If you’re growing exhausted by the pointless thrill-rides furnished by the summer tentpoles, then The Cakemaker, the new film from Israeli writer/director Ofir Raul Graizer, is your kind of counter-programming. It’s the mirror image of a slick, packaged blockbuster. The Cakemaker is a beautifully crafted, small-scale film about a mere handful of characters, but it resonates with emotion in its every frame.
Thomas is a gifted baker working in a cafe in Berlin where he encounters Oren, a married businessman who makes regular trips to Germany for work. The two men begin a clandestine relationship that lasts for over a year. One day after Oren departs for his home in Jerusalem, Thomas is unable to reach him. Texts and voicemails go unanswered. Has Oren decided to end their affair, summarily cutting Thomas out of his life? Thomas cannot rest until he knows why Oren has disappeared from his world. His subsequent quest for answers takes him in unexpected directions.
The Cakemaker is a beautiful portrait of love in its many forms. Writer/director Ofir Graizer makes the interesting choice of depicting Thomas’ love for Oren when Oren is not in the film. Likewise, we experience the love of Oren’s wife, Anat, when Oren is not on the screen. Very little screen time is devoted to Oren with Thomas or Oren with Anat. Instead, the film focuses on the effects of their devotion to the same man and the ways their respective relationships with Oren have altered them.
So many films are about the mechanics of love: hand-holding, kissing, staring into someone’s eyes, laughing, crying. The Cakemaker is about the inner journey, the inward ways that loving another person changes you. Tim Kalkhof (Thomas) and Sarah Adler (Anat) give stunning, modulated performances. They don’t speak about their feelings. They inhabit them.

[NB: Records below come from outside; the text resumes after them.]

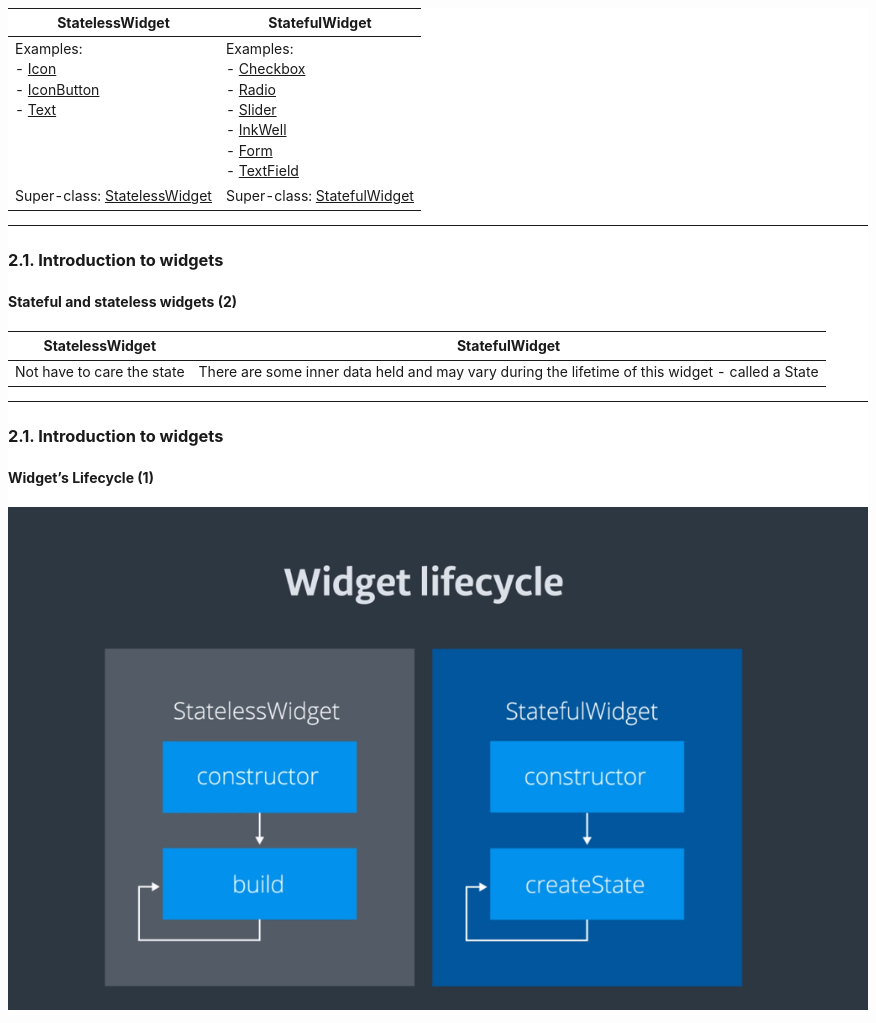 | StatelessWidget | StatefulWidget |
| ----- | ----- |
| Examples:<br/> - [Icon](https://api.flutter.dev/flutter/widgets/Icon-class.html)<br/> - [IconButton](https://api.flutter.dev/flutter/material/IconButton-class.html)<br/> - [Text](https://api.flutter.dev/flutter/widgets/Text-class.html) | Examples:<br/> - [Checkbox](https://api.flutter.dev/flutter/material/Checkbox-class.html)<br/> - [Radio](https://api.flutter.dev/flutter/material/IconButton-class.html)<br/> - [Slider](https://api.flutter.dev/flutter/material/Text-class.html)<br/> - [InkWell](https://api.flutter.dev/flutter/material/Text-class.html)<br/> - [Form](https://api.flutter.dev/flutter/widgets/Text-class.html)<br/> - [TextField](https://api.flutter.dev/flutter/material/Text-class.html)|
| Super-class: [StatelessWidget](https://api.flutter.dev/flutter/widgets/StatelessWidget-class.html) | Super-class: [StatefulWidget](https://api.flutter.dev/flutter/widgets/StatefulWidget-class.html) |




---



### 2.1. Introduction to widgets

#### Stateful and stateless widgets (2)

| StatelessWidget | StatefulWidget |
| ----- | ----- |
| Not have to care the state | There are some inner data held and may vary during the lifetime of this widget - called a State |




---



### 2.1. Introduction to widgets

#### Widget’s Lifecycle (1)

![bg contain right:54%](./images/flutter_widget_lifecycle.png)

In one key scene, Thomas breaks down and weeps pitifully. There is no one there to console him, no one to explain to the audience what he is specifically feeling. But, the audience understands Thomas at that point, and we know every unspoken thought running through his mind. That’s a testament to the film’s well-observed screenplay and the subtlety of the acting.
The Cakemaker explores the roles that we are forced to play on a daily basis. Anat runs a cafe in Jerusalem, and there are constant discussions about whether the food at her establishment is appropriately kosher. Anat herself seems unconcerned and even tells her brother-in-law she is not religious. His response is that she at least needs to play along for the sake of appearances. That gap between what we feel and what we can show to the outside world is a theme that runs throughout the film. The Cakemaker questions why our daily lives and the society we live in require a healthy dose of hypocrisy, a fraudulent veneer that we can show in public.
The Cakemaker refreshingly lacks any agenda. There’s a heterosexual marriage and an affair with a same-sex partner. Is Oren a closeted gay man? Is he bisexual? The Cakemaker avoids labels and simply presents its emotions to the audience. Oren’s love for his wife and son seems to be real. His love for Thomas is undeniable. The film sees no reason to categorize its feelings and motivations, and it’s all the stronger for it.